### What you will do
Starting at the first line and ending at the last, output the data exactly.

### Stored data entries
•••••

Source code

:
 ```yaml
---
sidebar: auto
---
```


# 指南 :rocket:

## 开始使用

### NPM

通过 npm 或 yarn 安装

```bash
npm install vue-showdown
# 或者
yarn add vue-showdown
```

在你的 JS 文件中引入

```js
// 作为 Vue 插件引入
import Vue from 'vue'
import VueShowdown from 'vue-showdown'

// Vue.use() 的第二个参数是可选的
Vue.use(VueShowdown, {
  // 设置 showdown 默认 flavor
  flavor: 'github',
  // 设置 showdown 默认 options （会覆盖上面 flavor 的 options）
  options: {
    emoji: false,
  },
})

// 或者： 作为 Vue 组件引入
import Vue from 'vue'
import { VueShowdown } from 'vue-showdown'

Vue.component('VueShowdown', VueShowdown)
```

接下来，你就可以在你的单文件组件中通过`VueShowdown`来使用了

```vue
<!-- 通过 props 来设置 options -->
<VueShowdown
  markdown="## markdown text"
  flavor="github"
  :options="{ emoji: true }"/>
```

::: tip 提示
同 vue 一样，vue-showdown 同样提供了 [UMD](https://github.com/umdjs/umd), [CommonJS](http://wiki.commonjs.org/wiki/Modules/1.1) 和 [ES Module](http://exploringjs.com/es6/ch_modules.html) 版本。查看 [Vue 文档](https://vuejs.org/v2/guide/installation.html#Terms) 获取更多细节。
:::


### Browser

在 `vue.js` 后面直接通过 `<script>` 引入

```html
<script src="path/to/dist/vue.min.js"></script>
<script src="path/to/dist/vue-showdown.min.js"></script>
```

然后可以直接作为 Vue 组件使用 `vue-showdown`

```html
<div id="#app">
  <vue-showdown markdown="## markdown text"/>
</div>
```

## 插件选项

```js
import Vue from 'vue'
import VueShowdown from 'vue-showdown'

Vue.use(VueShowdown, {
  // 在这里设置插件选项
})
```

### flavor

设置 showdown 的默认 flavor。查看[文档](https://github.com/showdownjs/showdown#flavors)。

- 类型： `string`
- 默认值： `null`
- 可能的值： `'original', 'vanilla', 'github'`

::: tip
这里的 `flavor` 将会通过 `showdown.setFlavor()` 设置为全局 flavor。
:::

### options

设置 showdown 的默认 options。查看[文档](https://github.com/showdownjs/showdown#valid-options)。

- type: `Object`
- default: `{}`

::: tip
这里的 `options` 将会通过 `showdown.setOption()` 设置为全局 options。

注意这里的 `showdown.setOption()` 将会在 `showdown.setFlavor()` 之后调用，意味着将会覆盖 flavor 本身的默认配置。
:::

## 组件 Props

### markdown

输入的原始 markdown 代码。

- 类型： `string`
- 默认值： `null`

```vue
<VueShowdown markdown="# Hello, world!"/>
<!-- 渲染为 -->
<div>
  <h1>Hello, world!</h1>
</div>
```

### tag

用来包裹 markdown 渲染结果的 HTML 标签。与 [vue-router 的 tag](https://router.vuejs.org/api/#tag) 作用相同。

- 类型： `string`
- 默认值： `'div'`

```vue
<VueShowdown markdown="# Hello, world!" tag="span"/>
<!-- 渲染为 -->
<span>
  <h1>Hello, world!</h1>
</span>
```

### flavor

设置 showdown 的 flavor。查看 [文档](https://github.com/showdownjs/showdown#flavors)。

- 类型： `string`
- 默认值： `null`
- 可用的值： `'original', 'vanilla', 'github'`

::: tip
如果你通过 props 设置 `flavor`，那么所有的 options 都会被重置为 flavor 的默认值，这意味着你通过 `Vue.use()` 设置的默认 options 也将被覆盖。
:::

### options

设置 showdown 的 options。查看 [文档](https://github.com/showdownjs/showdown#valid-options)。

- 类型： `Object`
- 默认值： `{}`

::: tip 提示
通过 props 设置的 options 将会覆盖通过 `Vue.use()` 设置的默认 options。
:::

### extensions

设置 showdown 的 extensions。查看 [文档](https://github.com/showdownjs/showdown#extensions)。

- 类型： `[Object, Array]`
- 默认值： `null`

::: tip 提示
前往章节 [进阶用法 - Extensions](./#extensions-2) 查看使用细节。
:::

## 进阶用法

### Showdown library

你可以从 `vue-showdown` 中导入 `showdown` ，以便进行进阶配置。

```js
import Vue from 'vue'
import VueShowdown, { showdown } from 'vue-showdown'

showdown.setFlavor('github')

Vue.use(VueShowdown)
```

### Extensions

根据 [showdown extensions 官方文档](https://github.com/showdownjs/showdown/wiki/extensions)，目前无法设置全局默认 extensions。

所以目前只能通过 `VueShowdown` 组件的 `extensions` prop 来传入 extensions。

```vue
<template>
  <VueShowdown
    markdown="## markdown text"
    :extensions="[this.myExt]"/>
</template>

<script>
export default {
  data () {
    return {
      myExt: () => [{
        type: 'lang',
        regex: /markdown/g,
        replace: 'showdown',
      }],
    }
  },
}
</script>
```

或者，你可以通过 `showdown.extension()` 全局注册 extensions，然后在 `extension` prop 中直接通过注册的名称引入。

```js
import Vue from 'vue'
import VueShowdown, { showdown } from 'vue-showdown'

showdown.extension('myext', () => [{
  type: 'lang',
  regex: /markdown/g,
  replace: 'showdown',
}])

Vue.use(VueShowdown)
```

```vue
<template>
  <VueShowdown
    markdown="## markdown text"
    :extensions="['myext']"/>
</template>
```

•••••

### Your solution
Source code

:
 ```yaml
---
sidebar: auto
---
```


# 指南 :rocket:

## 开始使用

### NPM

通过 npm 或 yarn 安装

```bash
npm install vue-showdown
# 或者
yarn add vue-showdown
```

在你的 JS 文件中引入

```js
// 作为 Vue 插件引入
import Vue from 'vue'
import VueShowdown from 'vue-showdown'

// Vue.use() 的第二个参数是可选的
Vue.use(VueShowdown, {
  // 设置 showdown 默认 flavor
  flavor: 'github',
  // 设置 showdown 默认 options （会覆盖上面 flavor 的 options）
  options: {
    emoji: false,
  },
})

// 或者： 作为 Vue 组件引入
import Vue from 'vue'
import { VueShowdown } from 'vue-showdown'

Vue.component('VueShowdown', VueShowdown)
```

接下来，你就可以在你的单文件组件中通过`VueShowdown`来使用了

```vue
<!-- 通过 props 来设置 options -->
<VueShowdown
  markdown="## markdown text"
  flavor="github"
  :options="{ emoji: true }"/>
```

::: tip 提示
同 vue 一样，vue-showdown 同样提供了 [UMD](https://github.com/umdjs/umd), [CommonJS](http://wiki.commonjs.org/wiki/Modules/1.1) 和 [ES Module](http://exploringjs.com/es6/ch_modules.html) 版本。查看 [Vue 文档](https://vuejs.org/v2/guide/installation.html#Terms) 获取更多细节。
:::


### Browser

在 `vue.js` 后面直接通过 `<script>` 引入

```html
<script src="path/to/dist/vue.min.js"></script>
<script src="path/to/dist/vue-showdown.min.js"></script>
```

然后可以直接作为 Vue 组件使用 `vue-showdown`

```html
<div id="#app">
  <vue-showdown markdown="## markdown text"/>
</div>
```

## 插件选项

```js
import Vue from 'vue'
import VueShowdown from 'vue-showdown'

Vue.use(VueShowdown, {
  // 在这里设置插件选项
})
```

### flavor

设置 showdown 的默认 flavor。查看[文档](https://github.com/showdownjs/showdown#flavors)。

- 类型： `string`
- 默认值： `null`
- 可能的值： `'original', 'vanilla', 'github'`

::: tip
这里的 `flavor` 将会通过 `showdown.setFlavor()` 设置为全局 flavor。
:::

### options

设置 showdown 的默认 options。查看[文档](https://github.com/showdownjs/showdown#valid-options)。

- type: `Object`
- default: `{}`

::: tip
这里的 `options` 将会通过 `showdown.setOption()` 设置为全局 options。

注意这里的 `showdown.setOption()` 将会在 `showdown.setFlavor()` 之后调用，意味着将会覆盖 flavor 本身的默认配置。
:::

## 组件 Props

### markdown

输入的原始 markdown 代码。

- 类型： `string`
- 默认值： `null`

```vue
<VueShowdown markdown="# Hello, world!"/>
<!-- 渲染为 -->
<div>
  <h1>Hello, world!</h1>
</div>
```

### tag

用来包裹 markdown 渲染结果的 HTML 标签。与 [vue-router 的 tag](https://router.vuejs.org/api/#tag) 作用相同。

- 类型： `string`
- 默认值： `'div'`

```vue
<VueShowdown markdown="# Hello, world!" tag="span"/>
<!-- 渲染为 -->
<span>
  <h1>Hello, world!</h1>
</span>
```

### flavor

设置 showdown 的 flavor。查看 [文档](https://github.com/showdownjs/showdown#flavors)。

- 类型： `string`
- 默认值： `null`
- 可用的值： `'original', 'vanilla', 'github'`

::: tip
如果你通过 props 设置 `flavor`，那么所有的 options 都会被重置为 flavor 的默认值，这意味着你通过 `Vue.use()` 设置的默认 options 也将被覆盖。
:::

### options

设置 showdown 的 options。查看 [文档](https://github.com/showdownjs/showdown#valid-options)。

- 类型： `Object`
- 默认值： `{}`

::: tip 提示
通过 props 设置的 options 将会覆盖通过 `Vue.use()` 设置的默认 options。
:::

### extensions

设置 showdown 的 extensions。查看 [文档](https://github.com/showdownjs/showdown#extensions)。

- 类型： `[Object, Array]`
- 默认值： `null`

::: tip 提示
前往章节 [进阶用法 - Extensions](./#extensions-2) 查看使用细节。
:::

## 进阶用法

### Showdown library

你可以从 `vue-showdown` 中导入 `showdown` ，以便进行进阶配置。

```js
import Vue from 'vue'
import VueShowdown, { showdown } from 'vue-showdown'

showdown.setFlavor('github')

Vue.use(VueShowdown)
```

### Extensions

根据 [showdown extensions 官方文档](https://github.com/showdownjs/showdown/wiki/extensions)，目前无法设置全局默认 extensions。

所以目前只能通过 `VueShowdown` 组件的 `extensions` prop 来传入 extensions。

```vue
<template>
  <VueShowdown
    markdown="## markdown text"
    :extensions="[this.myExt]"/>
</template>

<script>
export default {
  data () {
    return {
      myExt: () => [{
        type: 'lang',
        regex: /markdown/g,
        replace: 'showdown',
      }],
    }
  },
}
</script>
```

或者，你可以通过 `showdown.extension()` 全局注册 extensions，然后在 `extension` prop 中直接通过注册的名称引入。

```js
import Vue from 'vue'
import VueShowdown, { showdown } from 'vue-showdown'

showdown.extension('myext', () => [{
  type: 'lang',
  regex: /markdown/g,
  replace: 'showdown',
}])

Vue.use(VueShowdown)
```

```vue
<template>
  <VueShowdown
    markdown="## markdown text"
    :extensions="['myext']"/>
</template>
```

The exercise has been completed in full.